REQUIRED ACTION: Check the records below line by line for the string "button". Give the number of lines that contain it and nothing else.

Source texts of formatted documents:
____
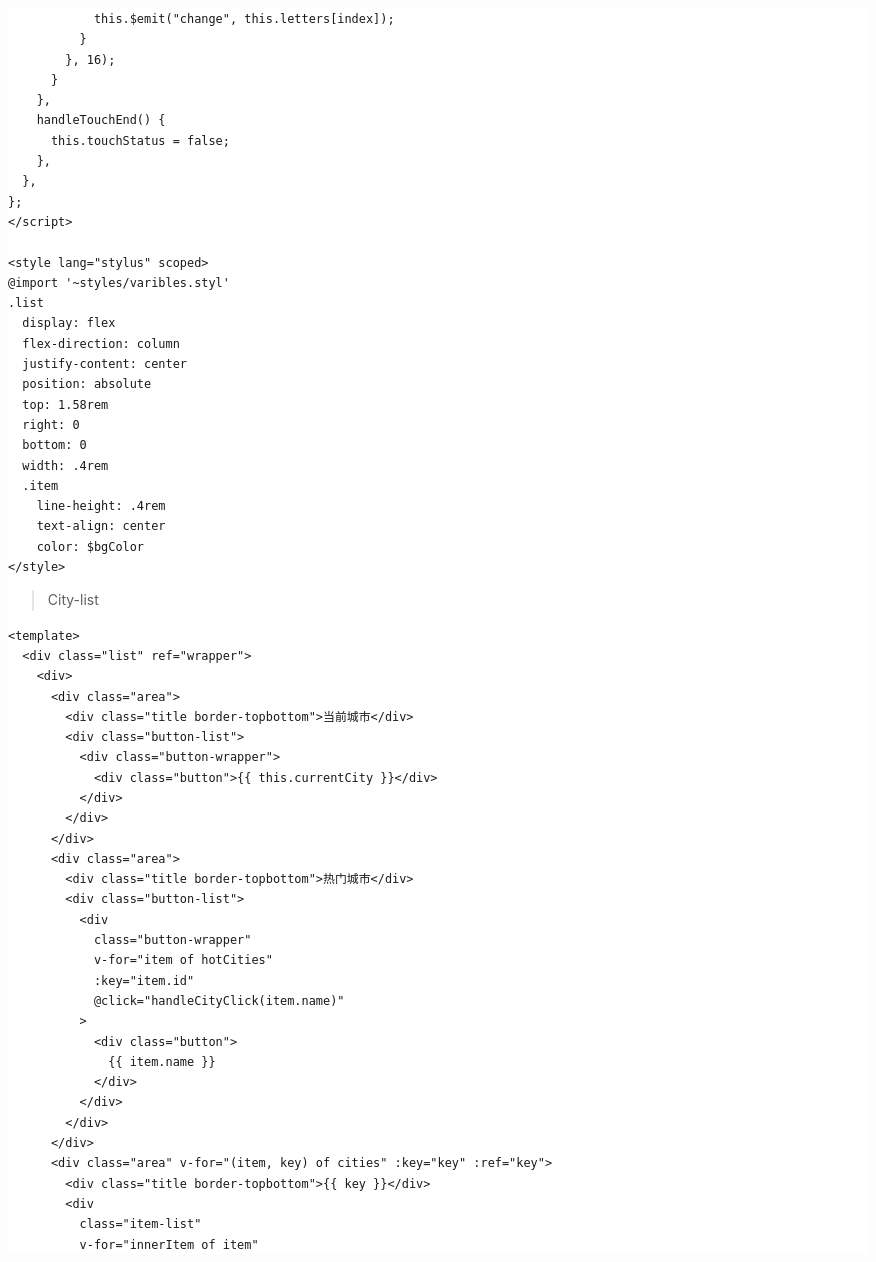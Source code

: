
 ```vue
            this.$emit("change", this.letters[index]);
          }
        }, 16);
      }
    },
    handleTouchEnd() {
      this.touchStatus = false;
    },
  },
};
</script>

<style lang="stylus" scoped>
@import '~styles/varibles.styl'
.list
  display: flex
  flex-direction: column
  justify-content: center
  position: absolute
  top: 1.58rem
  right: 0
  bottom: 0
  width: .4rem
  .item
    line-height: .4rem
    text-align: center
    color: $bgColor
</style>
```

> City-list

```vue
<template>
  <div class="list" ref="wrapper">
    <div>
      <div class="area">
        <div class="title border-topbottom">当前城市</div>
        <div class="button-list">
          <div class="button-wrapper">
            <div class="button">{{ this.currentCity }}</div>
          </div>
        </div>
      </div>
      <div class="area">
        <div class="title border-topbottom">热门城市</div>
        <div class="button-list">
          <div
            class="button-wrapper"
            v-for="item of hotCities"
            :key="item.id"
            @click="handleCityClick(item.name)"
          >
            <div class="button">
              {{ item.name }}
            </div>
          </div>
        </div>
      </div>
      <div class="area" v-for="(item, key) of cities" :key="key" :ref="key">
        <div class="title border-topbottom">{{ key }}</div>
        <div
          class="item-list"
          v-for="innerItem of item"
```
____
RESPONSE BELOW: 6